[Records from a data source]
◆ ◆ ◆ ◆

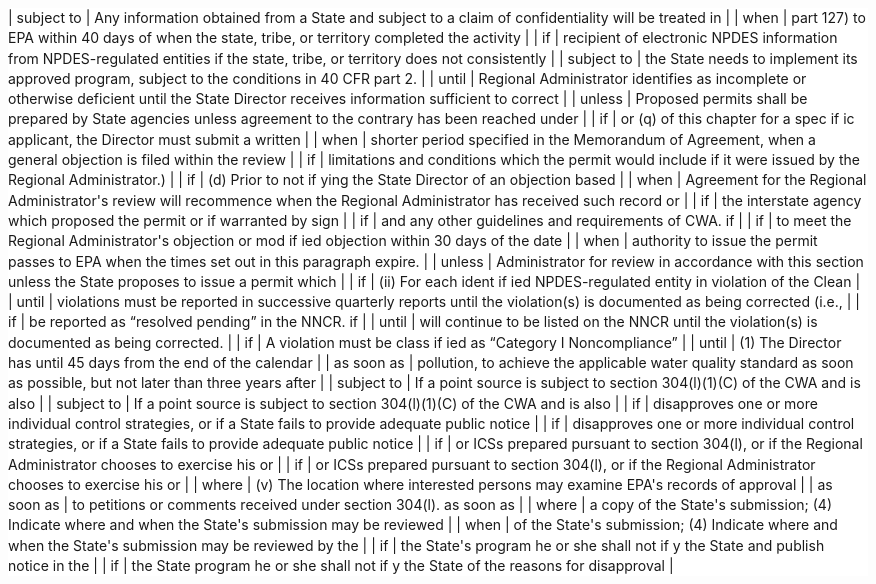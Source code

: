 | subject to    | Any information obtained from a State and  subject to a claim of confidentiality will be treated in                                                |
| when          | part 127) to EPA within 40 days of when the state, tribe, or territory completed the activity                                                      |
| if            | recipient of electronic NPDES information from NPDES-regulated entities if the state, tribe, or territory does not consistently                    |
| subject to    | the State needs to implement its approved program, subject to  the conditions in 40 CFR part 2.                                                    |
| until         | Regional Administrator identifies as incomplete or otherwise deficient until the State Director receives information sufficient to correct         |
| unless        | Proposed permits shall be prepared by State agencies  unless agreement to the contrary has been reached under                                      |
| if            | or (q) of this chapter for a spec if ic applicant, the Director must submit a written                                                              |
| when          | shorter period specified in the Memorandum of Agreement, when a general objection is filed within the review                                       |
| if            | limitations and conditions which the permit would include if  it were issued by the Regional Administrator.)                                       |
| if            | (d) Prior to not if ying the State Director of an objection based                                                                                  |
| when          | Agreement for the Regional Administrator's review will recommence when the Regional Administrator has received such record or                      |
| if            | the interstate agency which proposed the permit or if  warranted by sign                                                                           |
| if            | and any other guidelines and requirements of CWA. if                                                                                               |
| if            | to meet the Regional Administrator's objection or mod if ied objection within 30 days of the date                                                  |
| when          | authority to issue the permit passes to EPA when  the times set out in this paragraph expire.                                                      |
| unless        | Administrator for review in accordance with this section unless the State proposes to issue a permit which                                         |
| if            | (ii) For each ident if ied NPDES-regulated entity in violation of the Clean                                                                        |
| until         | violations must be reported in successive quarterly reports until the violation(s) is documented as being corrected (i.e.,                         |
| if            | be reported as &#8220;resolved pending&#8221; in the NNCR. if                                                                                      |
| until         | will continue to be listed on the NNCR until  the violation(s) is documented as being corrected.                                                   |
| if            | A violation must be class if ied as &#8220;Category I Noncompliance&#8221;                                                                         |
| until         | (1) The Director has  until 45 days from the end of the calendar                                                                                   |
| as soon as    | pollution, to achieve the applicable water quality standard as soon as possible, but not later than three years after                              |
| subject to    | If a point source is  subject to  section 304(l)(1)(C) of the CWA and is also                                                                      |
| subject to    | If a point source is  subject to  section 304(l)(1)(C) of the CWA and is also                                                                      |
| if            | disapproves one or more individual control strategies, or if a State fails to provide adequate public notice                                       |
| if            | disapproves one or more individual control strategies, or if a State fails to provide adequate public notice                                       |
| if            | or ICSs prepared pursuant to section 304(l), or if the Regional Administrator chooses to exercise his or                                           |
| if            | or ICSs prepared pursuant to section 304(l), or if the Regional Administrator chooses to exercise his or                                           |
| where         | (v) The location  where interested persons may examine EPA's records of approval                                                                   |
| as soon as    | to petitions or comments received under section 304(l). as soon as                                                                                 |
| where         | a copy of the State's submission; (4) Indicate where and when the State's submission may be reviewed                                               |
| when          | of the State's submission; (4) Indicate where and when the State's submission may be reviewed by the                                               |
| if            | the State's program he or she shall not if y the State and publish notice in the                                                                   |
| if            | the State program he or she shall not if y the State of the reasons for disapproval                                                                |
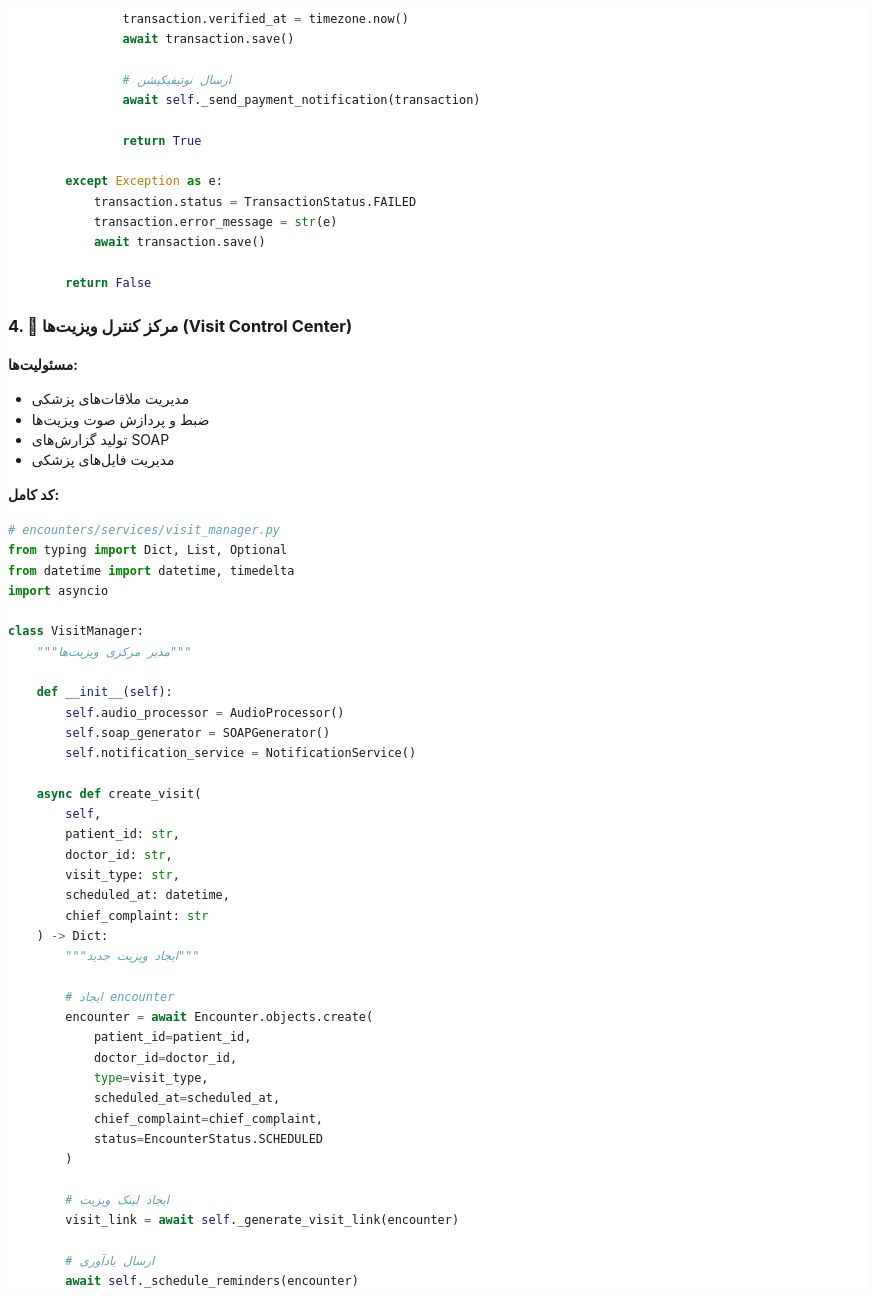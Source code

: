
 ```python
                transaction.verified_at = timezone.now()
                await transaction.save()
                
                # ارسال نوتیفیکیشن
                await self._send_payment_notification(transaction)
                
                return True
                
        except Exception as e:
            transaction.status = TransactionStatus.FAILED
            transaction.error_message = str(e)
            await transaction.save()
            
        return False
```

### 4. 🏥 مرکز کنترل ویزیت‌ها (Visit Control Center)

**مسئولیت‌ها:**
- مدیریت ملاقات‌های پزشکی
- ضبط و پردازش صوت ویزیت‌ها
- تولید گزارش‌های SOAP
- مدیریت فایل‌های پزشکی

**کد کامل:**
```python
# encounters/services/visit_manager.py
from typing import Dict, List, Optional
from datetime import datetime, timedelta
import asyncio

class VisitManager:
    """مدیر مرکزی ویزیت‌ها"""
    
    def __init__(self):
        self.audio_processor = AudioProcessor()
        self.soap_generator = SOAPGenerator()
        self.notification_service = NotificationService()
        
    async def create_visit(
        self,
        patient_id: str,
        doctor_id: str,
        visit_type: str,
        scheduled_at: datetime,
        chief_complaint: str
    ) -> Dict:
        """ایجاد ویزیت جدید"""
        
        # ایجاد encounter
        encounter = await Encounter.objects.create(
            patient_id=patient_id,
            doctor_id=doctor_id,
            type=visit_type,
            scheduled_at=scheduled_at,
            chief_complaint=chief_complaint,
            status=EncounterStatus.SCHEDULED
        )
        
        # ایجاد لینک ویزیت
        visit_link = await self._generate_visit_link(encounter)
        
        # ارسال یادآوری
        await self._schedule_reminders(encounter)
```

◆ ◆ ◆ ◆

Each line of the data that holds "where" should be copied.

• _Reply to the exercise_:
| where         | (v) The location  where interested persons may examine EPA's records of approval                                                                   |
| where         | a copy of the State's submission; (4) Indicate where and when the State's submission may be reviewed                                               |
| when          | of the State's submission; (4) Indicate where and when the State's submission may be reviewed by the                                               |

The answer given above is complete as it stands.